Tropidophorus boehmei
- Conservation status: Near Threatened (IUCN 3.1)

Scientific classification
- Kingdom: Animalia
- Phylum: Chordata
- Class: Reptilia
- Order: Squamata
- Family: Scincidae
- Genus: Tropidophorus
- Species: T. boehmei
- Binomial name: Tropidophorus boehmei T.Q. Nguyen, T.T. Nguyen, Schmitz, Orlov & Ziegler, 2010

= Tropidophorus boehmei =

- Genus: Tropidophorus
- Species: boehmei
- Authority: T.Q. Nguyen, T.T. Nguyen, Schmitz, Orlov & Ziegler, 2010
- Conservation status: NT

Species of lizard

Tropidophorus boehmei, also known commonly as Boehme's water skink, is a species of lizard in the family Scincidae.

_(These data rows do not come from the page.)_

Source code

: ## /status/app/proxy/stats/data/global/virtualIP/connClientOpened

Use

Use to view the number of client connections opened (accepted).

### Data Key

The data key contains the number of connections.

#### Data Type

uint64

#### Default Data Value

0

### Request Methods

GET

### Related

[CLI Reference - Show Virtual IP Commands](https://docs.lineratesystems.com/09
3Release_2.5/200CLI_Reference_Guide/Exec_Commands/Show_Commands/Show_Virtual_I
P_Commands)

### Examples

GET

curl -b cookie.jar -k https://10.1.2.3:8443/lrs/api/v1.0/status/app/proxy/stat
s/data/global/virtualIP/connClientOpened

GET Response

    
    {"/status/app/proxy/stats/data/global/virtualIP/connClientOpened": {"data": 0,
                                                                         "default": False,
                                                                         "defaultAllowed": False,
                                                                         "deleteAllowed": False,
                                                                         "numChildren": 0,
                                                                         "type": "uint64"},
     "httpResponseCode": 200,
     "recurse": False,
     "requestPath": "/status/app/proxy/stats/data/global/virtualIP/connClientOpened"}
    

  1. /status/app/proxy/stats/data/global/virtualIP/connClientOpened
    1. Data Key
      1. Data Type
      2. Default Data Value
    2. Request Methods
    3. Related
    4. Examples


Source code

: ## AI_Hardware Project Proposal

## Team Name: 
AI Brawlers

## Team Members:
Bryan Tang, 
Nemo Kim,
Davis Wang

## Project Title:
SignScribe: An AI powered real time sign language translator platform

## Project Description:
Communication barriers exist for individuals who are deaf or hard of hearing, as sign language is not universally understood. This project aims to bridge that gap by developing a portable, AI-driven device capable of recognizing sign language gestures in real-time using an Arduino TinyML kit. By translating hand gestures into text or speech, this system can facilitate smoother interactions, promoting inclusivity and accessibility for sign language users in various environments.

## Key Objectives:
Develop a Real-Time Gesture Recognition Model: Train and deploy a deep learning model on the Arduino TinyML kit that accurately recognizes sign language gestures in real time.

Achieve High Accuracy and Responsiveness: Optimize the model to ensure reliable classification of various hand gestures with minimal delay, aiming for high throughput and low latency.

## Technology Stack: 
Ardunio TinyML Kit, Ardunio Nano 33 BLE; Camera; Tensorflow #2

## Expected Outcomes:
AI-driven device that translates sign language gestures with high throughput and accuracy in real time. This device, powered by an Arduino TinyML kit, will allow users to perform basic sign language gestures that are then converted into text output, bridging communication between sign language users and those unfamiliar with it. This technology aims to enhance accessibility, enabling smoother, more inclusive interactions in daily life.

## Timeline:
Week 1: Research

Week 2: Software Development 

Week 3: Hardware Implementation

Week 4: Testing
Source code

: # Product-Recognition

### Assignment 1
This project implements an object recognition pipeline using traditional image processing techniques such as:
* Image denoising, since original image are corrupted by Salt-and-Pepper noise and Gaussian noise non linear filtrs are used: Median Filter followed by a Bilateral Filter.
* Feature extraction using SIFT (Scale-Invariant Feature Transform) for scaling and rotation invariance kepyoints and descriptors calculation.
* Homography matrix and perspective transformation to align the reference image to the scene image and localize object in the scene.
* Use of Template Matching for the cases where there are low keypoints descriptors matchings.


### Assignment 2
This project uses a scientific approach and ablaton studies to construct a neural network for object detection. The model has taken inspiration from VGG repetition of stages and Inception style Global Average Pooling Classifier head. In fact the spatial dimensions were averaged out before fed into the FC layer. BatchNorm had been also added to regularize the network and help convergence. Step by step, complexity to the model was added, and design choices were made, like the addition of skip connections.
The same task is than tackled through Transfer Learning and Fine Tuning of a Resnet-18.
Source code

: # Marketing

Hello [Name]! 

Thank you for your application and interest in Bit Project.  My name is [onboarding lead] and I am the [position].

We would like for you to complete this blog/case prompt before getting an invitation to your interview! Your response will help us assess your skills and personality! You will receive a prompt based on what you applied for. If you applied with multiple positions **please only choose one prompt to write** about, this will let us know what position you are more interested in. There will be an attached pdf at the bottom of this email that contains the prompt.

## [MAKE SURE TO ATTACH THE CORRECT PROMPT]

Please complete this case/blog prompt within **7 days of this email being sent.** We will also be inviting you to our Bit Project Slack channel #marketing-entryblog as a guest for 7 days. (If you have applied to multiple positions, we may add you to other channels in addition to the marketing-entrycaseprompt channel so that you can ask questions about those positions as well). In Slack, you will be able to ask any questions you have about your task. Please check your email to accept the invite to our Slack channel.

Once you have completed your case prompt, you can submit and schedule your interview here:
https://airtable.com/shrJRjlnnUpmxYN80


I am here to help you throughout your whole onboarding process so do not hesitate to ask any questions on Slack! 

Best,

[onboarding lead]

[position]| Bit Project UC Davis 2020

The species is native to Vietnam.

==Etymology==
The specific name, boehmei, is in honor of German herpetologist Wolfgang Böhme.

==Geographic range==
T. boehmei is endemic to Lào Cai Province in northern Vietnam.

==Habitat==
The preferred natural habitats of T. boehmei are forest and freshwater streams, at altitudes of 1,200–1,300 m.

==Description==
Large for its genus, T. boehmei may attain a snout-to-vent length (SVL) of about 10.5 cm. Dorsally, it is dark gray, with a pattern of lighter crossbands and white dots.

==Diet==
T. boehmi preys upon spiders.

==Reproduction==
The mode of reproduction of T. boehmi is unknown.